Work instructions: Taking the line with "- Implement alert" as the first and the line with "- Generate OpenAPI" as the last, set down exactly every line in that range from the entries below, and no more.

Information given:
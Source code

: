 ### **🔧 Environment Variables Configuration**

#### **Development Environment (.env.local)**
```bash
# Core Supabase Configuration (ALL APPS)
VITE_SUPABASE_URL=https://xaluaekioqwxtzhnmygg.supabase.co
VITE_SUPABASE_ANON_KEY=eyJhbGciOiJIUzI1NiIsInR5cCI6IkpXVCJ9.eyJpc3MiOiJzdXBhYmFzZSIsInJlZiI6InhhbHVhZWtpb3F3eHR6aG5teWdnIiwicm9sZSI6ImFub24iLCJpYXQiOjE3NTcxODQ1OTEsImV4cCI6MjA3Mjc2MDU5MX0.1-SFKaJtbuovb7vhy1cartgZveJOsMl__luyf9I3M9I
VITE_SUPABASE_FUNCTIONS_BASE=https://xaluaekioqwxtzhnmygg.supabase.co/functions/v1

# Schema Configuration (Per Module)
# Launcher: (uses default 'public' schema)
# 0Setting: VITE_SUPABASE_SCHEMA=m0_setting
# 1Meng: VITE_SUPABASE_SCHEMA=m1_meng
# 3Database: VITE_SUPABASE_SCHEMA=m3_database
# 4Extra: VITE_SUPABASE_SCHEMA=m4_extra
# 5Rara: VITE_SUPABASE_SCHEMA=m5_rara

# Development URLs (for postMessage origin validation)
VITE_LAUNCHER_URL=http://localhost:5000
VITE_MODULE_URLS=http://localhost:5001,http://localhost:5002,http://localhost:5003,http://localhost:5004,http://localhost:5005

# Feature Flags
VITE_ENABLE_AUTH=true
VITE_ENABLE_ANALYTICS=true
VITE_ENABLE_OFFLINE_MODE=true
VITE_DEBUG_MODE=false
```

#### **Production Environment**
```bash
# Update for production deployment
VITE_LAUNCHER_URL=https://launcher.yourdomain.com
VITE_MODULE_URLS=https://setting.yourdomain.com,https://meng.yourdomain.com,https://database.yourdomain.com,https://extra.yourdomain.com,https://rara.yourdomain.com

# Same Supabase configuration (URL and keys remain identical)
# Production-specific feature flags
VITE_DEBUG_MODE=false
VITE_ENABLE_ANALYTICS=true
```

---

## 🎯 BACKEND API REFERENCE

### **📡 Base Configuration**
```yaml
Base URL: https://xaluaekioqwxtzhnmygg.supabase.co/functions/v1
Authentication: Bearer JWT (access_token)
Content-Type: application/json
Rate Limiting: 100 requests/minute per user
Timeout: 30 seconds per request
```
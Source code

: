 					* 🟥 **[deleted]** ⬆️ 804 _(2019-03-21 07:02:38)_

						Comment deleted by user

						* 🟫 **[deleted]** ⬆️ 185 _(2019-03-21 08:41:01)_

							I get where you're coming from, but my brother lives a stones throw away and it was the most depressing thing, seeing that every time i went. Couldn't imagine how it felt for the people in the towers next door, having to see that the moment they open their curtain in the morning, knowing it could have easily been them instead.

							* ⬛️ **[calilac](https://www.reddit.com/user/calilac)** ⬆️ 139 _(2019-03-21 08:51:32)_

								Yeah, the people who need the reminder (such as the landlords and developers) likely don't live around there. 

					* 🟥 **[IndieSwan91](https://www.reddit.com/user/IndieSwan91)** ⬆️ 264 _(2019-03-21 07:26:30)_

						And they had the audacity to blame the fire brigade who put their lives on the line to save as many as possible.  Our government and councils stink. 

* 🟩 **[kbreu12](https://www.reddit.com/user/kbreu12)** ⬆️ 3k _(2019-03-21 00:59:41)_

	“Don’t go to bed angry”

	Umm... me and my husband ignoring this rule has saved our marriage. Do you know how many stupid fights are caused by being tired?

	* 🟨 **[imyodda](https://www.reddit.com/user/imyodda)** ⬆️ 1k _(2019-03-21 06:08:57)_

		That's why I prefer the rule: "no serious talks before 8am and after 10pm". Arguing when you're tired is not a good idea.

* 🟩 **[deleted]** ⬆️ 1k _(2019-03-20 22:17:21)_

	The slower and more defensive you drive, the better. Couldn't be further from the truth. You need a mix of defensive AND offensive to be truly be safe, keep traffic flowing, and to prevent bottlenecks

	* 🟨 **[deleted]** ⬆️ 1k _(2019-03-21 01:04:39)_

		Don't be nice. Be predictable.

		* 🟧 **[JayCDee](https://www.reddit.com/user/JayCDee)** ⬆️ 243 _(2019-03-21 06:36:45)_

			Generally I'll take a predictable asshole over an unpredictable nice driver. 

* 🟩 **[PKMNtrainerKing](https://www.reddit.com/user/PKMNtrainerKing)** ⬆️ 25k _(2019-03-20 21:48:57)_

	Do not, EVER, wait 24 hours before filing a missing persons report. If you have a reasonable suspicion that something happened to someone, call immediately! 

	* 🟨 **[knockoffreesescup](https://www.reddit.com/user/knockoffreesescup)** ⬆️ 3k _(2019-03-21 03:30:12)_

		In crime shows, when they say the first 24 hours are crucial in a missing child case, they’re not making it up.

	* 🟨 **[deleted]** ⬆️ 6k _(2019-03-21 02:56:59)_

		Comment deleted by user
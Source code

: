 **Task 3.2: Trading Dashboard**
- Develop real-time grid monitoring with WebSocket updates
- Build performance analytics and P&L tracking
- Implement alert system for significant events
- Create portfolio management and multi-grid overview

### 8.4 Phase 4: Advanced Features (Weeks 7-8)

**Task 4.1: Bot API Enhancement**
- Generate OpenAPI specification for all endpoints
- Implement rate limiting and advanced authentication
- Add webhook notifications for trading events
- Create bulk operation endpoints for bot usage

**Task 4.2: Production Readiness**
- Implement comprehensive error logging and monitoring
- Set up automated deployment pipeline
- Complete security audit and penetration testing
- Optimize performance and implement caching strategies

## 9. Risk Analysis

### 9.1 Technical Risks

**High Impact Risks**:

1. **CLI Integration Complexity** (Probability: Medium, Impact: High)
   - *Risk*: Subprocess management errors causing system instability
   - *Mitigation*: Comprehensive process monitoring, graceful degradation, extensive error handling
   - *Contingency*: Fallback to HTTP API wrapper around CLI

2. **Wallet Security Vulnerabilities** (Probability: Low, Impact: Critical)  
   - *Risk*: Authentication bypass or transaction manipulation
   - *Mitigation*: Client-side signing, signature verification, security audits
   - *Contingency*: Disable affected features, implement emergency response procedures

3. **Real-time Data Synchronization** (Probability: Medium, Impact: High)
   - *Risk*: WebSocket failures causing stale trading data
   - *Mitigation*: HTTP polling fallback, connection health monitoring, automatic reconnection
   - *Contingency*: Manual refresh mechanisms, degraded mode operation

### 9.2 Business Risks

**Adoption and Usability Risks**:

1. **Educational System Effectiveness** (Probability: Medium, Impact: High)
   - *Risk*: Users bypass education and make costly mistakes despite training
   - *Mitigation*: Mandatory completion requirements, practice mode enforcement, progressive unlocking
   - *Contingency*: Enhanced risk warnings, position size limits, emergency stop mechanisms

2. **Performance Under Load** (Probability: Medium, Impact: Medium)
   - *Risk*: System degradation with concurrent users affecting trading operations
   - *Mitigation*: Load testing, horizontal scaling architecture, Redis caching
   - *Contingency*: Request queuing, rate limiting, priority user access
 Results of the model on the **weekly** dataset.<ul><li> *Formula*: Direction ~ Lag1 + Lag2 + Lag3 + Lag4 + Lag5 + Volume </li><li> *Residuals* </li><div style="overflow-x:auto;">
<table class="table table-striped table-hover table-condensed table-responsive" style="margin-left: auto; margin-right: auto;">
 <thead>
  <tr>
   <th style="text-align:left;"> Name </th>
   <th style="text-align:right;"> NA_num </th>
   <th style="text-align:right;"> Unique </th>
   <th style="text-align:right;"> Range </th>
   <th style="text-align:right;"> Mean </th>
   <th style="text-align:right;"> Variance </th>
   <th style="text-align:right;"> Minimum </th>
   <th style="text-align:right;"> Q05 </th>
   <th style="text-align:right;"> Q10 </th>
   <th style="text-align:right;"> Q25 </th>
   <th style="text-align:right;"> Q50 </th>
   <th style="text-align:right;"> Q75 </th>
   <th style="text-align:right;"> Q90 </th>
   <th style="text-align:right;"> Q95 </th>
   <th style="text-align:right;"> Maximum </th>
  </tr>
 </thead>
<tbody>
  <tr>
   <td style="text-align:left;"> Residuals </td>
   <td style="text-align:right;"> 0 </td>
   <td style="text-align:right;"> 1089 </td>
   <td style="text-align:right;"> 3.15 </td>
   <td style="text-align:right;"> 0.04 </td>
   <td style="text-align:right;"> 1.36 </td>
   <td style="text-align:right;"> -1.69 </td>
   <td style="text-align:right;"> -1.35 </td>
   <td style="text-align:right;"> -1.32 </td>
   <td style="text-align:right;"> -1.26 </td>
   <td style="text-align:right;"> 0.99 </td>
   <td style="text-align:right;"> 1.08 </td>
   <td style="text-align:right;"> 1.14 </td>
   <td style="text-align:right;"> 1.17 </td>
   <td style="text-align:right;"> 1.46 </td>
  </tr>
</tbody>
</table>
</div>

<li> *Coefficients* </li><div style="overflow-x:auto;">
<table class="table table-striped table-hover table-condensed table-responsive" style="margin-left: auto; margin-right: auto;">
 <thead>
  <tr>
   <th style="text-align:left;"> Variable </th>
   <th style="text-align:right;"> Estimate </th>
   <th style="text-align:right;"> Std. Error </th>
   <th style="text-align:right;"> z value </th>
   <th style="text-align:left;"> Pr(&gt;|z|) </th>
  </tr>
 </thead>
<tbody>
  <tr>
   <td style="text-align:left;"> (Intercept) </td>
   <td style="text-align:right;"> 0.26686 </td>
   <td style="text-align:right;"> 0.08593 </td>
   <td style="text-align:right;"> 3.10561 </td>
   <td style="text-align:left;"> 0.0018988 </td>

Output below:
- Implement alert system for significant events
- Create portfolio management and multi-grid overview

### 8.4 Phase 4: Advanced Features (Weeks 7-8)

**Task 4.1: Bot API Enhancement**
- Generate OpenAPI specification for all endpoints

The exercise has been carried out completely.